Mark and Sally Bailey met in an auction house in Pontypridd in south Wales 38 years ago, bidding against each other on the same brass and iron bed. Sally won the bid and convinced Mark to help her transport the bed back to her top-floor flat in Penarth. As a thank you, that evening she took Mark out for dinner on Penarth pier. Four months later, they were married. “When you know, you know,” says Sally.
The makings of a successful business partnership (the shared aesthetic, a willingness to act on instinct) were there from the start. The couple went on to found Baileys, an award-winning homeware brand that has evolved over three decades. “We’ve always thought naturally,” explains Sally. “Our philosophy has always been plain, simple, useful – and that hasn’t changed.”
Before they met, Sally had trained as an interior designer in Cardiff and Mark, who studied furniture design, owned an antique shop in south Wales. They began to renovate houses together. “If we couldn’t find the things we wanted, we’d get them made,” Sally explains. They soon realised there was a market for the fixtures and fittings they were commissioning, so Mark turned his shop into the first iteration of Baileys: a homeware store specialising in utilitarian goods and one-off antique objects.

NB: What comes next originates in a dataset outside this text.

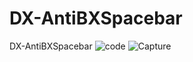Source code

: # DX-AntiBXSpacebar
DX-AntiBXSpacebar
![code](https://github.com/DX1307/DX-AntiBXSpacebar/assets/107764618/95b3c053-1202-4209-83f3-c9ec0f5b633c)
![Capture](https://github.com/DX1307/DX-AntiBXSpacebar/assets/107764618/7d814d31-5946-4a8c-ba31-5a6d73af9101)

In the mid-80s, the couple moved to Herefordshire with Sally’s parents before starting a family of their own. They converted an old engine shed near Ross-on-Wye and the brand took off. “We’ve always had quite a natural, pared-back look,” says Sally. In an era of flounces and decorative stencilling, Baileys went against the grain. “I think people thought we were a bit odd, but that’s been our aesthetic right from the start.”